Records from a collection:

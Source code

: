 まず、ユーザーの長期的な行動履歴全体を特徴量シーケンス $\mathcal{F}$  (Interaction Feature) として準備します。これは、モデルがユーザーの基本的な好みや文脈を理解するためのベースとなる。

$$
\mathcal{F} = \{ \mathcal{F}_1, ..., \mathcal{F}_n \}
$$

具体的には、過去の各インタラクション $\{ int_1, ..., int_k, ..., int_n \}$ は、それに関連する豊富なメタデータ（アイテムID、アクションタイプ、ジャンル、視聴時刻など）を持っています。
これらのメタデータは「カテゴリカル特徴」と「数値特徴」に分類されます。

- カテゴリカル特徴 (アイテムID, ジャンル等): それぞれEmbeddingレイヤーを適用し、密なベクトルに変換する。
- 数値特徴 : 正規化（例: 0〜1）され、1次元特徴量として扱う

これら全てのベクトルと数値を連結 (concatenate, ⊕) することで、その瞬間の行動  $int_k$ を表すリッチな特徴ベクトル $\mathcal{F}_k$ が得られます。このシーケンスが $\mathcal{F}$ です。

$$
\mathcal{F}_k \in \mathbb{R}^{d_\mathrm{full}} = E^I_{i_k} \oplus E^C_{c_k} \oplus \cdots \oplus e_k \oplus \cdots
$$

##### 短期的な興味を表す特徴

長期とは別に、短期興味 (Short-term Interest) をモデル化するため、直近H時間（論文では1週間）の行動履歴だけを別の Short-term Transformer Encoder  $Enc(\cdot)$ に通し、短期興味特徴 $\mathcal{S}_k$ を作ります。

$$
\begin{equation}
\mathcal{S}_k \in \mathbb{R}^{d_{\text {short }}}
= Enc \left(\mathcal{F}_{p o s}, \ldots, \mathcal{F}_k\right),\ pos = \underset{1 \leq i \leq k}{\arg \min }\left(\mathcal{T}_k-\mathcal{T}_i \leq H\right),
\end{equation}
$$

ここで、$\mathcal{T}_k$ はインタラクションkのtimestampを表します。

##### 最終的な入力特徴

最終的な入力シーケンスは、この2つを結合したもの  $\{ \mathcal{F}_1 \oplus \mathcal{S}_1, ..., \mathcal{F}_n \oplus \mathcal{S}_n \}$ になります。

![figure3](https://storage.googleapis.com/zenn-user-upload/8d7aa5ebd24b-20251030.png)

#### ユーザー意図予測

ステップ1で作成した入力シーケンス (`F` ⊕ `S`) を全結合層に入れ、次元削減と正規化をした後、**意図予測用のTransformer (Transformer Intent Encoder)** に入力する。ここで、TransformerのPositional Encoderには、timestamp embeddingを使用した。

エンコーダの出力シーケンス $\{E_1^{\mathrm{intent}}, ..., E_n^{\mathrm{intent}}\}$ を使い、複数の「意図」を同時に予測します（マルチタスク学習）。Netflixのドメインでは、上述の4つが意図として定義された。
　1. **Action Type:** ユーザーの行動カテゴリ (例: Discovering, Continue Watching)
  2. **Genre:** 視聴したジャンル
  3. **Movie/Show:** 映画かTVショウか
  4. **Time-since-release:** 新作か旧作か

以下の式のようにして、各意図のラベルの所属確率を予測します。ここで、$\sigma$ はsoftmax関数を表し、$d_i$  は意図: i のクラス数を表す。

▸ **Exercise**
Please set down all of the data above again, matching it exactly.

▸ **Exercise solution**
Source code

: まず、ユーザーの長期的な行動履歴全体を特徴量シーケンス $\mathcal{F}$  (Interaction Feature) として準備します。これは、モデルがユーザーの基本的な好みや文脈を理解するためのベースとなる。

$$
\mathcal{F} = \{ \mathcal{F}_1, ..., \mathcal{F}_n \}
$$

具体的には、過去の各インタラクション $\{ int_1, ..., int_k, ..., int_n \}$ は、それに関連する豊富なメタデータ（アイテムID、アクションタイプ、ジャンル、視聴時刻など）を持っています。
これらのメタデータは「カテゴリカル特徴」と「数値特徴」に分類されます。

- カテゴリカル特徴 (アイテムID, ジャンル等): それぞれEmbeddingレイヤーを適用し、密なベクトルに変換する。
- 数値特徴 : 正規化（例: 0〜1）され、1次元特徴量として扱う

これら全てのベクトルと数値を連結 (concatenate, ⊕) することで、その瞬間の行動  $int_k$ を表すリッチな特徴ベクトル $\mathcal{F}_k$ が得られます。このシーケンスが $\mathcal{F}$ です。

$$
\mathcal{F}_k \in \mathbb{R}^{d_\mathrm{full}} = E^I_{i_k} \oplus E^C_{c_k} \oplus \cdots \oplus e_k \oplus \cdots
$$

##### 短期的な興味を表す特徴

長期とは別に、短期興味 (Short-term Interest) をモデル化するため、直近H時間（論文では1週間）の行動履歴だけを別の Short-term Transformer Encoder  $Enc(\cdot)$ に通し、短期興味特徴 $\mathcal{S}_k$ を作ります。

$$
\begin{equation}
\mathcal{S}_k \in \mathbb{R}^{d_{\text {short }}}
= Enc \left(\mathcal{F}_{p o s}, \ldots, \mathcal{F}_k\right),\ pos = \underset{1 \leq i \leq k}{\arg \min }\left(\mathcal{T}_k-\mathcal{T}_i \leq H\right),
\end{equation}
$$

ここで、$\mathcal{T}_k$ はインタラクションkのtimestampを表します。

##### 最終的な入力特徴

最終的な入力シーケンスは、この2つを結合したもの  $\{ \mathcal{F}_1 \oplus \mathcal{S}_1, ..., \mathcal{F}_n \oplus \mathcal{S}_n \}$ になります。

![figure3](https://storage.googleapis.com/zenn-user-upload/8d7aa5ebd24b-20251030.png)

#### ユーザー意図予測

ステップ1で作成した入力シーケンス (`F` ⊕ `S`) を全結合層に入れ、次元削減と正規化をした後、**意図予測用のTransformer (Transformer Intent Encoder)** に入力する。ここで、TransformerのPositional Encoderには、timestamp embeddingを使用した。

エンコーダの出力シーケンス $\{E_1^{\mathrm{intent}}, ..., E_n^{\mathrm{intent}}\}$ を使い、複数の「意図」を同時に予測します（マルチタスク学習）。Netflixのドメインでは、上述の4つが意図として定義された。
　1. **Action Type:** ユーザーの行動カテゴリ (例: Discovering, Continue Watching)
  2. **Genre:** 視聴したジャンル
  3. **Movie/Show:** 映画かTVショウか
  4. **Time-since-release:** 新作か旧作か

以下の式のようにして、各意図のラベルの所属確率を予測します。ここで、$\sigma$ はsoftmax関数を表し、$d_i$  は意図: i のクラス数を表す。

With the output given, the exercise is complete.